Los rostros de los hombres se volvieron hacia Jeanne Châlon.

—Hubiera podido. ¡Pero no quise! ¡Era judía! —La regordeta mujer estaba sofocada, y arrastraba las faldas y el vestido a su alrededor, sin darse cuenta de que tenía el bolso enredado en el pie. Apartó la mirada de Florian del Guiz, como si se diera cuenta por primera vez de que tenía audiencia—. ¡Era judía! —repitió, protestando a gritos.

—Bueno... He estado en París, Constantinopla, Bokkara, Iberia y Alejandría —la voz de Florian destilaba un desprecio viciado y desesperanzado. Ash se dio cuenta súbitamente, al ver el rostro de la cirujano, de que esta había esperado aquel momento durante largo tiempo, con la esperanza de que fuera diferente—, y no he encontrado a nadie a quien desprecie tanto como te desprecio a ti, tía.

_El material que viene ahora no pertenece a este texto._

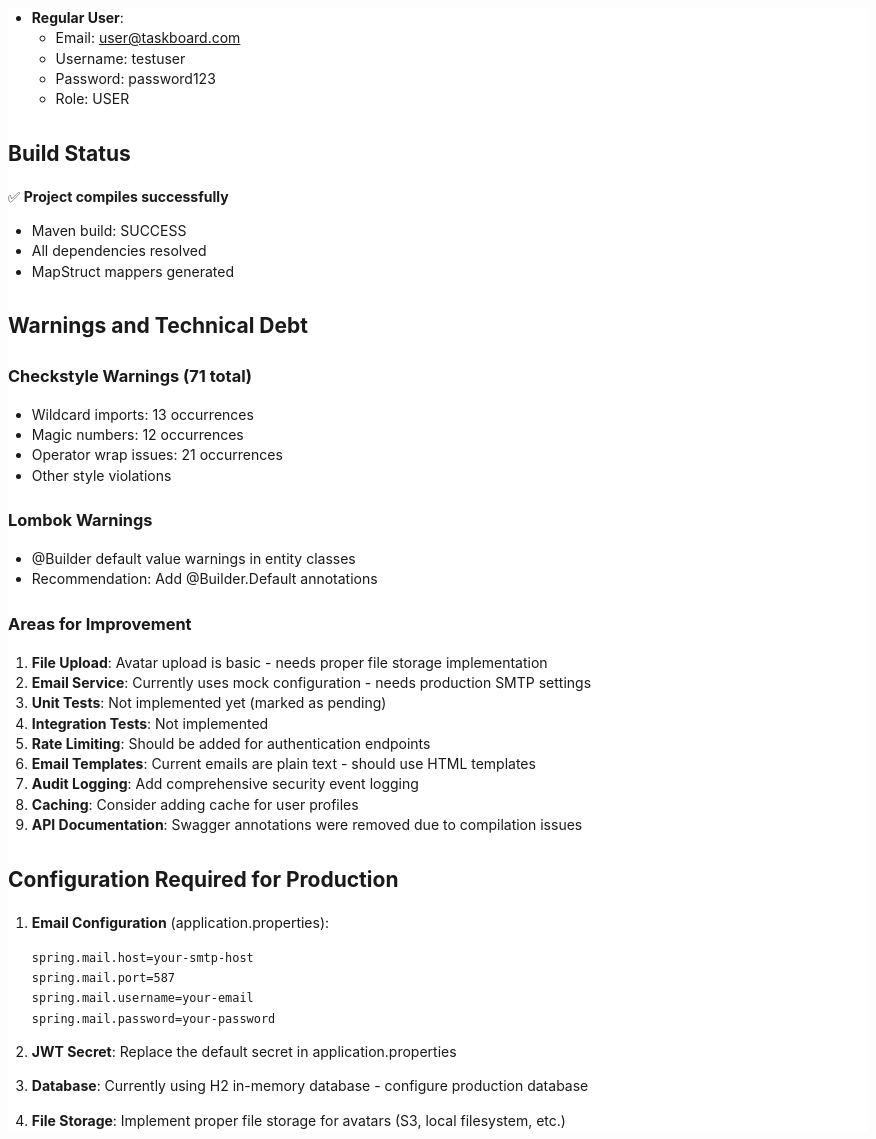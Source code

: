 - **Regular User**:
  - Email: user@taskboard.com
  - Username: testuser
  - Password: password123
  - Role: USER

## Build Status
✅ **Project compiles successfully**
- Maven build: SUCCESS
- All dependencies resolved
- MapStruct mappers generated

## Warnings and Technical Debt

### Checkstyle Warnings (71 total)
- Wildcard imports: 13 occurrences
- Magic numbers: 12 occurrences
- Operator wrap issues: 21 occurrences
- Other style violations

### Lombok Warnings
- @Builder default value warnings in entity classes
- Recommendation: Add @Builder.Default annotations

### Areas for Improvement
1. **File Upload**: Avatar upload is basic - needs proper file storage implementation
2. **Email Service**: Currently uses mock configuration - needs production SMTP settings
3. **Unit Tests**: Not implemented yet (marked as pending)
4. **Integration Tests**: Not implemented
5. **Rate Limiting**: Should be added for authentication endpoints
6. **Email Templates**: Current emails are plain text - should use HTML templates
7. **Audit Logging**: Add comprehensive security event logging
8. **Caching**: Consider adding cache for user profiles
9. **API Documentation**: Swagger annotations were removed due to compilation issues

## Configuration Required for Production

1. **Email Configuration** (application.properties):
   ```properties
   spring.mail.host=your-smtp-host
   spring.mail.port=587
   spring.mail.username=your-email
   spring.mail.password=your-password
   ```

2. **JWT Secret**: Replace the default secret in application.properties

3. **Database**: Currently using H2 in-memory database - configure production database

4. **File Storage**: Implement proper file storage for avatars (S3, local filesystem, etc.)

La mujer borgoñona chilló.

—¡Y ella también se vestía de hombre!

—Igual que la jefa —gruñó Thomas Rochester—, y que alguien tenga cojones de intentar quemarla.

Ash percibió el equilibrio en el aire, ese momento que puede cristalizar.

No saben qué pensar: Florian es una mujer, pero esta zorra Châlon no es una de los nuestros...
Vio que Ricau hacía un gesto. Un grupo de borgoñones entraban en la estrecha calle: molineros de vuelta a casa.

La mujer volvió a chillar.

—¡Phillipe nunca debería haberte engendrado! ¡Mi hermano padece el purgatorio por ese pecado!

Floria del Guiz giró sobre sus talones, cerró la mano y le propinó un puñetazo en el rostro a Jeanne Châlon.

Rochester, Euen Huw, Katherine y el joven Simón rieron espontáneamente.

Mademoiselle
Châlon cayó al suelo chillando.

¡Au secours!

—Vale —dijo Ash, con la vista puesta en los ciudadanos de Dijon que se aproximaban—, hora de irse; saquemos de aquí a nuestro cirujano.

No hubo vacilaciones: los hombres de armas cerraron filas alrededor de Florian, con las manos en las empuñaduras de las espadas o aferrando las astas de las alabardas, y empezaron a andar a paso rápido hacia el extremo de la calle y la puerta de la ciudad, haciendo que los ciudadanos de Dijon tuvieran que apartarse de un salto del camino.

—Si alguien pregunta —Ash se inclinó hacia Jeanne Châlon—, mi cirujano está bajo arresto, vigilado por mis gendarmes, y yo misma me encargaré de disciplinarlo.

Ignorándola, la anciana sollozaba, tapándose la boca con manos manchadas de sangre.

Corriendo tras sus hombres de armas, Ash levantó la vista para mirar el sol vespertino sobre los tejados de Dijon, y tuvo tiempo de pensar:

¿Por qué hemos venido a Borgoña?

¿Y qué me va a decir ahora el duque?